After sporadically touring as a ‘hobby’, that wait is over. They have finally followed it up with ‘Prang’. After such a long time, it’s hard to know what to expect. Listen back to those big singles, and they show the band at their most straightforward. Most of their discography is weirder. Some consider them a pop punk band, but their music has little in common with Green Day or Blink-182. It’s a distinctive sound that leans more toward rock, but their songs don’t follow a template. Each feels different yet is clearly the work of the same band. ‘Prang’ shares these features, in effect it sounds exactly like a record made by A after a 20-odd year break, which is both its strength and weakness.
Broadly, the difference between this record and those from their heyday is it is being released by Cooking Vinyl and not a subsidiary of Warner Brothers. There is no pressure to write a huge chart-topping banger, so they haven’t. Instead, the songs lean in different, more interesting directions. It means the album is stranger than you might expect, taking longer to settle into, but it’s also comfortably the band’s most consistent record. In essence, it’s confident, unfiltered and delightfully weird.

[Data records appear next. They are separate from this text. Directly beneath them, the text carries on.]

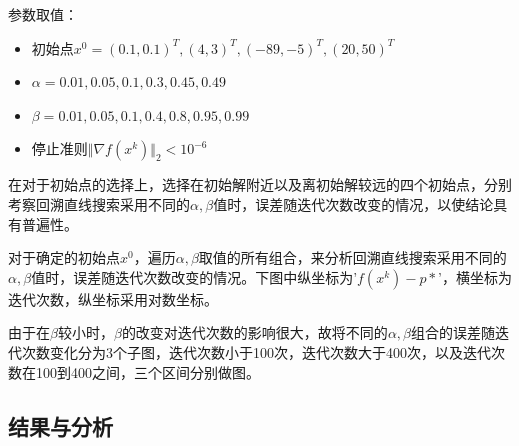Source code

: \documentclass{article}
\begin{document}
参数取值：
\begin{itemize}
    \item 初始点$x^0=(0.1,0.1)^T,(4,3)^T,(-89,-5)^T,(20,50)^T$
    \item $\alpha=0.01,0.05,0.1,0.3,0.45,0.49$
    \item $\beta=0.01,0.05,0.1,0.4,0.8,0.95,0.99$
    \item 停止准则$\Vert \nabla f(x^{k}) \Vert_2<10^{-6}$
\end{itemize}


在对于初始点的选择上，选择在初始解附近以及离初始解较远的四个初始点，分别考察回溯直线搜索采用不同的$\alpha,\beta$值时，误差随迭代次数改变的情况，以使结论具有普遍性。

对于确定的初始点$x^0$，遍历$\alpha,\beta $取值的所有组合，来分析回溯直线搜索采用不同的$\alpha,\beta$值时，误差随迭代次数改变的情况。下图中纵坐标为'$f(x^k)-p\ast$'，横坐标为迭代次数，纵坐标采用对数坐标。

由于在$\beta$较小时，$\beta$的改变对迭代次数的影响很大，故将不同的$\alpha,\beta$组合的误差随迭代次数变化分为3个子图，迭代次数小于100次，迭代次数大于400次，以及迭代次数在100到400之间，三个区间分别做图。



\subsection{结果与分析}
\end{document}
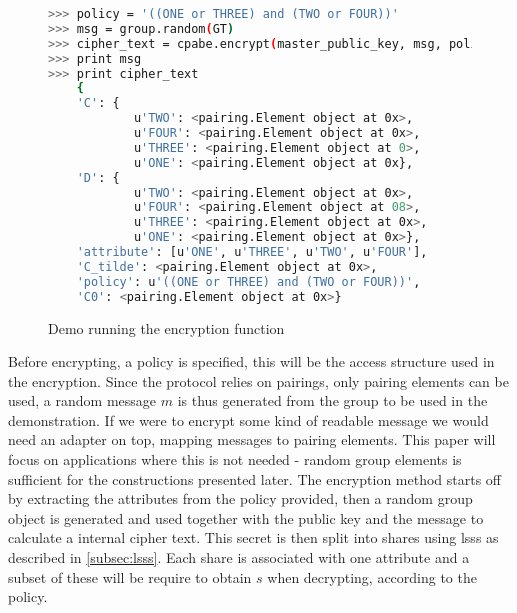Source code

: \begin{figure}[H]
\begin{lstlisting}[language=bash, frame=single, breaklines=true ]
>>> policy = '((ONE or THREE) and (TWO or FOUR))'
>>> msg = group.random(GT)
>>> cipher_text = cpabe.encrypt(master_public_key, msg, policy)
>>> print msg
>>> print cipher_text
    {
    'C': {
            u'TWO': <pairing.Element object at 0x>, 
            u'FOUR': <pairing.Element object at 0x>, 
            u'THREE': <pairing.Element object at 0>, 
            u'ONE': <pairing.Element object at 0x}, 
    'D': {
            u'TWO': <pairing.Element object at 0x>, 
            u'FOUR': <pairing.Element object at 08>, 
            u'THREE': <pairing.Element object at 0x>, 
            u'ONE': <pairing.Element object at 0x>}, 
    'attribute': [u'ONE', u'THREE', u'TWO', u'FOUR'], 
    'C_tilde': <pairing.Element object at 0x>, 
    'policy': u'((ONE or THREE) and (TWO or FOUR))', 
    'C0': <pairing.Element object at 0x>}
\end{lstlisting}  
\caption{Demo running the encryption function}
\label{fig:encfunc} 
\end{figure}


Before encrypting, a policy is specified, this will be the access structure used in the encryption. Since the protocol relies on pairings, only pairing elements can be used, a random message $m$ is thus generated from the group to be used in the demonstration. If we were to encrypt some kind of readable message we would need an adapter on top, mapping messages to pairing elements. This paper will focus on applications where this is not needed - random group elements is sufficient for the constructions presented later. The encryption method starts off by extracting the attributes from the policy provided, then a random group object is generated and used together with the public key and the message to calculate a internal cipher text. This secret is then split into shares using \gls{lsss} as described in \ref{subsec:lsss}. Each share is associated with one attribute and a subset of these will be require to obtain $s$ when decrypting, according to the policy.
 
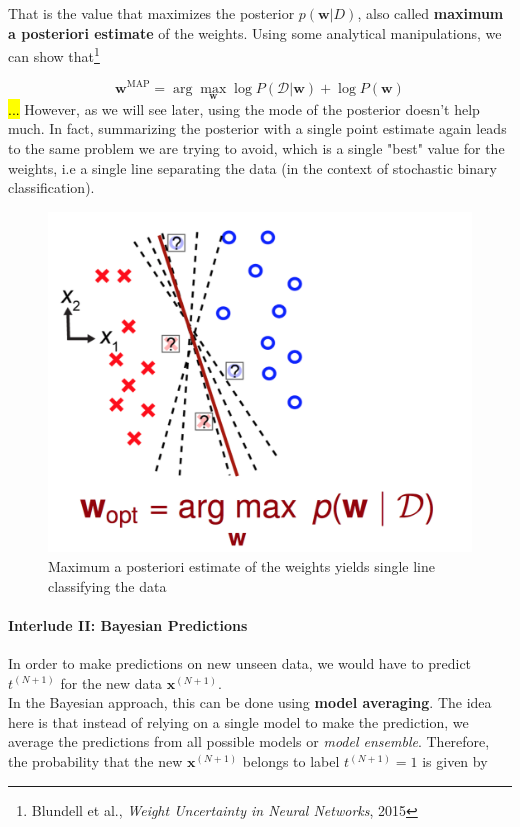 \documentclass[main]{subfiles}
\begin{document}
\noindent That is the value that maximizes the posterior $p(\bm{w}|D)$, also called \textbf{maximum a posteriori estimate} of the weights. 
Using some analytical manipulations, we can show that\footnote{Blundell et al., \textit{Weight Uncertainty in Neural Networks}, 2015}

\begin{equation}
    \bm{w}^\textrm{MAP} = \arg\max_{\bm{w}} \log P(\mathcal{D}\vert\bm{w}) + \log P(\bm{w})
\end{equation}
    \hl{...}
\noindent However, as we will see later, using the mode of the posterior doesn't help much. In fact, summarizing the posterior with a single point estimate again leads to the same problem we are trying to avoid, which is a single "best" value for the weights, i.e a single line separating the data (in the context of stochastic binary classification). 
\begin{figure}[H]
    	\centering
    	\includegraphics[width=0.6\linewidth]{05_LearningAsBayesianInference/figures/posteriormode_classifier.png}
    	\caption{Maximum a posteriori estimate of the weights yields single line classifying the data}
    	\label{fig:posterior_mode_classifier}
    \end{figure}

\paragraph{Interlude II: Bayesian Predictions}
In order to make predictions on new unseen data, we would have to predict $t^{(N+1)}$ for the new data $\bm{x}^{(N+1)}$.\\

\noindent In the Bayesian approach, this can be done using \textbf{model averaging}. The idea here is that instead of relying on a single model to make the prediction, we average the predictions from all possible models or \textit{model ensemble}. Therefore, the probability that the new $\bm{x}^{(N+1)}$ belongs to label $t^{(N+1)} = 1$ is given by
\end{document}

Way back in the ‘Hi-fi Serious’ days, the band’s guitarist Marc Chapman appeared in Total Guitar Magazine. The article discussed his left-handed playing style and love for guitar solos. Here you can hear those skills being put to good use. While there is plenty of showing off, like the louche guitar solo on ‘Shit Summer’ or the wicked fretwork on ‘Kings Of Lowestoft’, mostly he’s writing interesting, thoughtful parts. Notably there’s a great interpretation of the classic ‘I Love Rock ‘N’ Roll’ on ‘All In’ which deploys the lick like an offensive weapon. Similarly, the hard sound that opens ‘Hello Sunshine’ has teeth but it chews rather than bites. The whole record is like this, in effect, tasteful.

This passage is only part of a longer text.